*Problem description*: Reproduce the records below exactly, but only between the lines holding "<li>Market Analysis by Application</li>" and "<li>Study on Market Research Factors</li>", inclusive.

Collected data
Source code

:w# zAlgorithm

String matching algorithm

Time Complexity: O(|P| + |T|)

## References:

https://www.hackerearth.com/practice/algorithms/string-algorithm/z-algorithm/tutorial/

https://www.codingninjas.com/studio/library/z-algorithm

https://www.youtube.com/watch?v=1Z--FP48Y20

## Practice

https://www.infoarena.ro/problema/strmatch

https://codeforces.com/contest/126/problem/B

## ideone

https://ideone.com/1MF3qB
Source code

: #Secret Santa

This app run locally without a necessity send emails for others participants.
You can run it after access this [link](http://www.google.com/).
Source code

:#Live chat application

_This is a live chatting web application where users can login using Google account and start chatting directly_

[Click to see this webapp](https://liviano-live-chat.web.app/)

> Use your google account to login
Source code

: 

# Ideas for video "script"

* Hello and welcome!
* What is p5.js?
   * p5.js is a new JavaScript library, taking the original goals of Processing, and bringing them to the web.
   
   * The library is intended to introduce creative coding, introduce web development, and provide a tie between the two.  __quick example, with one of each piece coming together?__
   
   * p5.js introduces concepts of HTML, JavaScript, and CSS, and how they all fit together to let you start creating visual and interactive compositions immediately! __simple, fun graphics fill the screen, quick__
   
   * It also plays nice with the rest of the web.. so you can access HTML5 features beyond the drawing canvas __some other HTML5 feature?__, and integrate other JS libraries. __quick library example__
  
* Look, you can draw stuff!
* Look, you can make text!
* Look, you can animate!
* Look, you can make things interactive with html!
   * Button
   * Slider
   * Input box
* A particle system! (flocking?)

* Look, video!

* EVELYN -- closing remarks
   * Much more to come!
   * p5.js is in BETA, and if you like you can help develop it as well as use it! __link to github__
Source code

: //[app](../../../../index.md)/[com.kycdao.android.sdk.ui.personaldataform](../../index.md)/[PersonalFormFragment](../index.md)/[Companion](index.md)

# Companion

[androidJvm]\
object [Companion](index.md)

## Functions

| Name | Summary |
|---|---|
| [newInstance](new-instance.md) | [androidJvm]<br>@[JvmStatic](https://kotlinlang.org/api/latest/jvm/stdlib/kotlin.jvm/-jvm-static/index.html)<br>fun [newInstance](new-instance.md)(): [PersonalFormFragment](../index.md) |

* * *

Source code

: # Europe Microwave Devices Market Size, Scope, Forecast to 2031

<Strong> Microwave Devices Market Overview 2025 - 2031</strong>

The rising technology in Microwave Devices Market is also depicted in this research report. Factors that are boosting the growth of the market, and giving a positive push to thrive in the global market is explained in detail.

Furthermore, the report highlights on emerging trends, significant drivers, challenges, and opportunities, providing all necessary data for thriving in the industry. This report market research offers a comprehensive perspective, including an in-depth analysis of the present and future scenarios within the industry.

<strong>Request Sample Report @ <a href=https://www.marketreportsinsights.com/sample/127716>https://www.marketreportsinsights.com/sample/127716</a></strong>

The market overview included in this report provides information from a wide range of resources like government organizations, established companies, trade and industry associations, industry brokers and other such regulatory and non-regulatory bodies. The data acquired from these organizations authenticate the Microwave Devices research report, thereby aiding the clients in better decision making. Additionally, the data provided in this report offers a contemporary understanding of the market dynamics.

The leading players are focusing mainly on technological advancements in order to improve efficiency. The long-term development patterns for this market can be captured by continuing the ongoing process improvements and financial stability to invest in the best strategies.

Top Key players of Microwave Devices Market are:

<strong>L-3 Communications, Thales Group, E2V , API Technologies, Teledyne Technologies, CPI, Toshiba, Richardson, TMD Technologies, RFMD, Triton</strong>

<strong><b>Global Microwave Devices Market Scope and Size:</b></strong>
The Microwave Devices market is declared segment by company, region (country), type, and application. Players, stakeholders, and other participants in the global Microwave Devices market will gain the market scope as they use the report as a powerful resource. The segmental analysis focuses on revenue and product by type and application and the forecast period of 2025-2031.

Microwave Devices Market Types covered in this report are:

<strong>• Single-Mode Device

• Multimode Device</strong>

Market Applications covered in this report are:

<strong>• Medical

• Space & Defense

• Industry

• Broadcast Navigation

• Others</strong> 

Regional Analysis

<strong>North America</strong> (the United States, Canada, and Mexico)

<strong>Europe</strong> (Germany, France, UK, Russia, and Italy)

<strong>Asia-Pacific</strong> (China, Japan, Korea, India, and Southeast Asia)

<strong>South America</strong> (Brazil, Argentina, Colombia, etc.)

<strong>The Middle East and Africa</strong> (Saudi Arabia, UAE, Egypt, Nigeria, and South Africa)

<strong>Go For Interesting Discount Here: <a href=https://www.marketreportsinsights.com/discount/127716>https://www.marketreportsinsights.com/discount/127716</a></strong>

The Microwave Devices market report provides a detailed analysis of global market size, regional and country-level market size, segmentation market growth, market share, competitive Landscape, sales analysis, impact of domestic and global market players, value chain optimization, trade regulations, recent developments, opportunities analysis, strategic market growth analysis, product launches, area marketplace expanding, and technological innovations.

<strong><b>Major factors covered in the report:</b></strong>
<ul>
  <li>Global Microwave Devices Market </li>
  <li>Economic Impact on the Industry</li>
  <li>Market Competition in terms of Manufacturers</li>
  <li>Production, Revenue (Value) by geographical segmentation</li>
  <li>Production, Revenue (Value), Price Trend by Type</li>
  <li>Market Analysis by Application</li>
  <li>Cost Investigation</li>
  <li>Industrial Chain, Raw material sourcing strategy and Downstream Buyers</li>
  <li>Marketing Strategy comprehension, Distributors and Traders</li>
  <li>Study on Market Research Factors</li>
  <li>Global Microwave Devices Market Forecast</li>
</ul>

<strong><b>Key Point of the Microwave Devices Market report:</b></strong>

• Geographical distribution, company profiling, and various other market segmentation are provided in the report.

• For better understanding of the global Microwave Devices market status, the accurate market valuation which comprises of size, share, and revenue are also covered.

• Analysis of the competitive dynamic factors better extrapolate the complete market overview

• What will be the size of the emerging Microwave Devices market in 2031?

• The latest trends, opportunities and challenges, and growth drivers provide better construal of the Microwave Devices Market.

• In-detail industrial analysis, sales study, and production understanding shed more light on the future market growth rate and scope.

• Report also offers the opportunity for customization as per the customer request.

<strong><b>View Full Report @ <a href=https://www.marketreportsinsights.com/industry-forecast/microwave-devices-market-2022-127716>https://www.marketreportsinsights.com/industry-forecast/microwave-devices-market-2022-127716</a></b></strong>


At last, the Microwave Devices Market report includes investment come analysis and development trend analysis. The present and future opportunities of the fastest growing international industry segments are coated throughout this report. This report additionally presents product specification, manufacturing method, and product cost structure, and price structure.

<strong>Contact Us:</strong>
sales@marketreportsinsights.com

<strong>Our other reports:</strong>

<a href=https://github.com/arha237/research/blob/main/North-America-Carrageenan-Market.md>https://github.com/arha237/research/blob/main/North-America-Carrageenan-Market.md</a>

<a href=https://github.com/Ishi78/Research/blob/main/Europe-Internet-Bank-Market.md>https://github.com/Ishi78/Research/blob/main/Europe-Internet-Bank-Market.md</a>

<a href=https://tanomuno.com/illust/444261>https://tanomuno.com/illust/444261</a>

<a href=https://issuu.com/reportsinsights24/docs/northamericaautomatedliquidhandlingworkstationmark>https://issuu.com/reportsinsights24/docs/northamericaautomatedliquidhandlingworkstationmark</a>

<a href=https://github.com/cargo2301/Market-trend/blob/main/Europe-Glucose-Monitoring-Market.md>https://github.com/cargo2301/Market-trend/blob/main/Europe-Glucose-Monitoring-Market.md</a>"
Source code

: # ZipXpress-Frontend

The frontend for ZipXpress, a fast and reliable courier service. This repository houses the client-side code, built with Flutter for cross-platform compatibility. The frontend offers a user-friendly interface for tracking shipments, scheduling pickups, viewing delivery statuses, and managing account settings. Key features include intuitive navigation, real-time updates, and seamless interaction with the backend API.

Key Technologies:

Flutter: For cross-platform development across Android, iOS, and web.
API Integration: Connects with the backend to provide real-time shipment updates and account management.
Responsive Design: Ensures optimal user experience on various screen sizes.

*Completed exercise*:
  <li>Market Analysis by Application</li>
  <li>Cost Investigation</li>
  <li>Industrial Chain, Raw material sourcing strategy and Downstream Buyers</li>
  <li>Marketing Strategy comprehension, Distributors and Traders</li>
  <li>Study on Market Research Factors</li>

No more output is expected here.